For ultimate protection, carbon monoxide detectors with digital displays can be used. This shows the peak level of CO detected over a 4 week period – a quick visual indication that will indicate if CO (measured in parts per million) is present, even if concentrations are below the level that triggers the alarm. Therefore a quick and simple way to provide an early visual warning and if the alarm does sound a quick way to see the highest level of CO detected during that time (although this feature may result in the alarm costing a little more than industry average as a result).

FireAngel’s FA3322 Digital Carbon Monoxide Alarm offers the highest level of CO detection for your home and replaces end-of-life CO-9D alarms. The multi‑functional LCD display changes colour to indicate various warnings and instructions to homeowners and tenants for clear safety advice.

Where should I put my carbon monoxide detector? 

British Standard BS EN 50292:2023 states that carbon monoxide alarms should be fitted in:

  • Rooms that contain any fuel-burning appliances (such as an open fire or gas boiler) – CO alarms may be interlinked with other alarms in the property such as smoke or heat, in accordance with EN 50291-1:2018, to ensure appropriate early warning
  • Rooms where people spend the most time – such as living rooms
  • Rooms where people sleep
  • Any room that has a flue running through it

The British Standard EN 50292 standard also recommends that an alarm is not fitted:

  • Where it can be obstructed
  • In an enclosed space
  • Directly above a sink
  • Next to a door, window, extractor fan, air vent or similar ventilation opening
  • Where the temperature may exceed 40 ºC or drop below –5 ºC.

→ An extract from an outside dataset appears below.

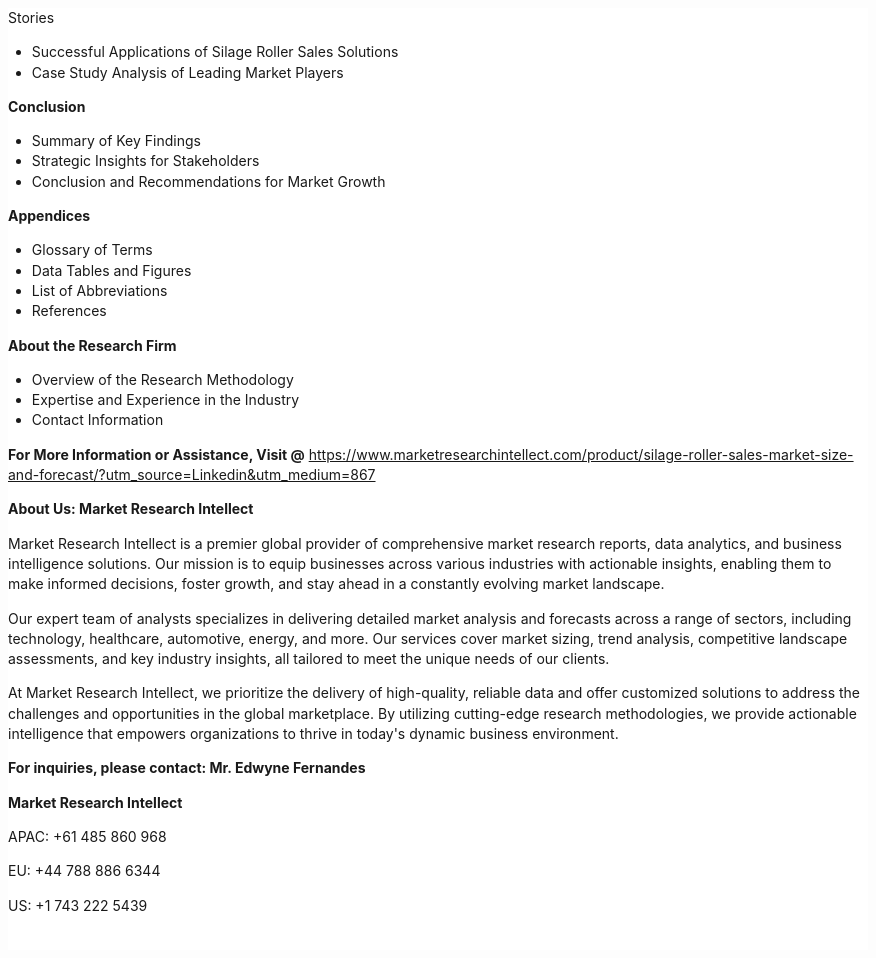 Stories</strong></p><ul><li>Successful Applications of Silage Roller Sales Solutions</li><li>Case Study Analysis of Leading Market Players</li></ul><p><strong>Conclusion</strong></p><ul><li>Summary of Key Findings</li><li>Strategic Insights for Stakeholders</li><li>Conclusion and Recommendations for Market Growth</li></ul><p><strong>Appendices</strong></p><ul><li>Glossary of Terms</li><li>Data Tables and Figures</li><li>List of Abbreviations</li><li>References</li></ul><p><strong>About the Research Firm</strong></p><ul><li>Overview of the Research Methodology</li><li>Expertise and Experience in the Industry</li><li>Contact Information</li></ul></div><div class="article-main__content" data-test-id="publishing-text-block"><p><span class="font-[700]"><strong>For More Information or Assistance, Visit @</strong>&nbsp;<a href="https://www.marketresearchintellect.com/product/silage-roller-sales-market-size-and-forecast/?utm_source=Linkedin&utm_medium=867">https://www.marketresearchintellect.com/product/silage-roller-sales-market-size-and-forecast/?utm_source=Linkedin&utm_medium=867</a></span></p><p><strong>About Us: Market Research Intellect</strong></p><p>Market Research Intellect is a premier global provider of comprehensive market research reports, data analytics, and business intelligence solutions. Our mission is to equip businesses across various industries with actionable insights, enabling them to make informed decisions, foster growth, and stay ahead in a constantly evolving market landscape.</p><p>Our expert team of analysts specializes in delivering detailed market analysis and forecasts across a range of sectors, including technology, healthcare, automotive, energy, and more. Our services cover market sizing, trend analysis, competitive landscape assessments, and key industry insights, all tailored to meet the unique needs of our clients.</p><p>At Market Research Intellect, we prioritize the delivery of high-quality, reliable data and offer customized solutions to address the challenges and opportunities in the global marketplace. By utilizing cutting-edge research methodologies, we provide actionable intelligence that empowers organizations to thrive in today's dynamic business environment.</p><p><strong>For inquiries, please contact: Mr. Edwyne Fernandes</strong></p><p><strong>Market Research Intellect</strong></p><p>APAC: +61 485 860 968</p><p>EU: +44 788 886 6344</p><p>US: +1 743 222 5439</p></div><div class="article-main__content" data-test-id="publishing-text-block">&nbsp;</div>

The importance of installing CO detectors is reflected in recent updates to legislation. Currently Carbon Monoxide Regulations vary throughout the UK, but the main legislation that applies to England and Wales includes the Carbon Monoxide Alarm (Amendment) Regulations 2022 and Building Regulations Document J.

  • Building Regs J – requires CO alarms to be fitted when any new or replacement solid-fuel appliance is installed
  • 2022 Regulations – Ensure a carbon monoxide alarm is equipped in any room used as living accommodation which contains a fixed combustion appliance (excluding gas cookers), and ensure carbon monoxide alarms are repaired or replaced once informed and found that they are faulty.

Fundamentally, advances in technology will make it easier – and possibly cheaper in the long run – to protect tenants from fire and carbon monoxide. It is becoming progressively easier for landlords to offer a higher standard of care to tenants, whilst simultaneously managing their own liability risk.